Stored data entries
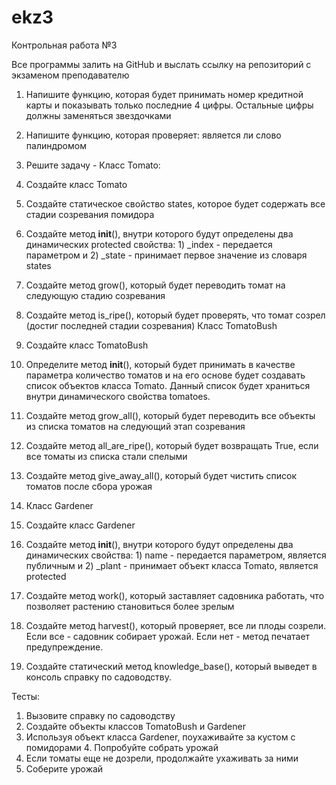 # ekz3
Контрольная работа №3

Все программы залить на GitHub и выслать ссылку на репозиторий с экзаменом преподавателю

1. Напишите функцию, которая будет принимать номер кредитной карты и 
показывать только последние 4 цифры. Остальные цифры должны заменяться
звездочками

2. Напишите функцию, которая проверяет: является ли слово палиндромом
 
3. Решите задачу - 
Класс Tomato:
1. Создайте класс Tomato
2. Создайте статическое свойство states, которое будет содержать все стадии созревания помидора
3. Создайте метод __init__(), внутри которого будут определены два динамических protected свойства: 1) _index - передается параметром и 2) _state - принимает первое
значение из словаря states
4. Создайте метод grow(), который будет переводить томат на следующую стадию
созревания
5. Создайте метод is_ripe(), который будет проверять, что томат созрел (достиг
последней стадии созревания) 
Класс TomatoBush
1. Создайте класс TomatoBush
2. Определите метод __init__(), который будет принимать в качестве параметра
количество томатов и на его основе будет создавать список объектов класса Tomato. Данный список будет храниться внутри динамического свойства tomatoes.
3. Создайте метод grow_all(), который будет переводить все объекты из списка томатов на следующий этап созревания
4. Создайте метод all_are_ripe(), который будет возвращать True, если все томаты из списка стали спелыми
5. Создайте метод give_away_all(), который будет чистить список томатов после сбора урожая
6. Класс Gardener
1. Создайте класс Gardener
2. Создайте метод __init__(), внутри которого будут определены два динамических свойства: 1) name - передается параметром, является публичным и 2) _plant -
принимает объект класса Tomato, является protected
3. Создайте метод work(), который заставляет садовника работать, что позволяет
растению становиться более зрелым
4. Создайте метод harvest(), который проверяет, все ли плоды созрели. Если все -
садовник собирает урожай. Если нет - метод печатает предупреждение.
5. Создайте статический метод knowledge_base(), который выведет в консоль справку по садоводству.

Тесты:
1. Вызовите справку по садоводству
2. Создайте объекты классов TomatoBush и Gardener
3. Используя объект класса Gardener, поухаживайте за кустом с помидорами 4. Попробуйте собрать урожай
5. Если томаты еще не дозрели, продолжайте ухаживать за ними
6. Соберите урожай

### Task instructions:
Take the records above and return, word for word, only the lines that fall from the line with "растению становиться более зрелым" to the line with "1. Вызовите справку по садоводству", both of them included.

### Task solution:
растению становиться более зрелым
4. Создайте метод harvest(), который проверяет, все ли плоды созрели. Если все -
садовник собирает урожай. Если нет - метод печатает предупреждение.
5. Создайте статический метод knowledge_base(), который выведет в консоль справку по садоводству.

Тесты:
1. Вызовите справку по садоводству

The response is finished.